• _Exercise goal_: An exact copy of every record is the required answer.

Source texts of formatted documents
- - - - -

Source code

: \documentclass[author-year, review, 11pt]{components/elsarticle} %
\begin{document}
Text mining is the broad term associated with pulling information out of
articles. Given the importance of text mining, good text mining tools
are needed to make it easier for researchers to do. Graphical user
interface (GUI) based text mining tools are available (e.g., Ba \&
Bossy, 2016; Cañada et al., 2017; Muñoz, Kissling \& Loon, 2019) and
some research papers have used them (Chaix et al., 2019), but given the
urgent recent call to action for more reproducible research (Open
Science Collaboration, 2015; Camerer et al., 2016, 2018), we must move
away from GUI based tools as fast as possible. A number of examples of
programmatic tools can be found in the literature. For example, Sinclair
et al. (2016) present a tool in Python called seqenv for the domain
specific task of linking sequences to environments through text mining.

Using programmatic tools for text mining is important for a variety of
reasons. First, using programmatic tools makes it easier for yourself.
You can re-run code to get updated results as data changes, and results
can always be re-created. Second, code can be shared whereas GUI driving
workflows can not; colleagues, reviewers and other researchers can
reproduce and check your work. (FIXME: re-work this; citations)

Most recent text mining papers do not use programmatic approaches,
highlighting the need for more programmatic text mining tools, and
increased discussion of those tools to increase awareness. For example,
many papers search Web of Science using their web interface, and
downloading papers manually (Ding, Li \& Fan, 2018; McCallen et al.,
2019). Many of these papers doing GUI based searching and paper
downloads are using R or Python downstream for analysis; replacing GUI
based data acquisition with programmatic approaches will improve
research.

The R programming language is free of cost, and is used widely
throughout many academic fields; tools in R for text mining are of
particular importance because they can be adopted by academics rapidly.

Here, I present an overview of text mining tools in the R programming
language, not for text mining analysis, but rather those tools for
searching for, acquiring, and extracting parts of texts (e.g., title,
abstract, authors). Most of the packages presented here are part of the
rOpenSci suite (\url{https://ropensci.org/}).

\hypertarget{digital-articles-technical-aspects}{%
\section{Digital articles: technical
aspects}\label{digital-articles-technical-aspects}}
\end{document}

- - - - -

• _Solution_:
Source code

: \documentclass[author-year, review, 11pt]{components/elsarticle} %
\begin{document}
Text mining is the broad term associated with pulling information out of
articles. Given the importance of text mining, good text mining tools
are needed to make it easier for researchers to do. Graphical user
interface (GUI) based text mining tools are available (e.g., Ba \&
Bossy, 2016; Cañada et al., 2017; Muñoz, Kissling \& Loon, 2019) and
some research papers have used them (Chaix et al., 2019), but given the
urgent recent call to action for more reproducible research (Open
Science Collaboration, 2015; Camerer et al., 2016, 2018), we must move
away from GUI based tools as fast as possible. A number of examples of
programmatic tools can be found in the literature. For example, Sinclair
et al. (2016) present a tool in Python called seqenv for the domain
specific task of linking sequences to environments through text mining.

Using programmatic tools for text mining is important for a variety of
reasons. First, using programmatic tools makes it easier for yourself.
You can re-run code to get updated results as data changes, and results
can always be re-created. Second, code can be shared whereas GUI driving
workflows can not; colleagues, reviewers and other researchers can
reproduce and check your work. (FIXME: re-work this; citations)

Most recent text mining papers do not use programmatic approaches,
highlighting the need for more programmatic text mining tools, and
increased discussion of those tools to increase awareness. For example,
many papers search Web of Science using their web interface, and
downloading papers manually (Ding, Li \& Fan, 2018; McCallen et al.,
2019). Many of these papers doing GUI based searching and paper
downloads are using R or Python downstream for analysis; replacing GUI
based data acquisition with programmatic approaches will improve
research.

The R programming language is free of cost, and is used widely
throughout many academic fields; tools in R for text mining are of
particular importance because they can be adopted by academics rapidly.

Here, I present an overview of text mining tools in the R programming
language, not for text mining analysis, but rather those tools for
searching for, acquiring, and extracting parts of texts (e.g., title,
abstract, authors). Most of the packages presented here are part of the
rOpenSci suite (\url{https://ropensci.org/}).

\hypertarget{digital-articles-technical-aspects}{%
\section{Digital articles: technical
aspects}\label{digital-articles-technical-aspects}}
\end{document}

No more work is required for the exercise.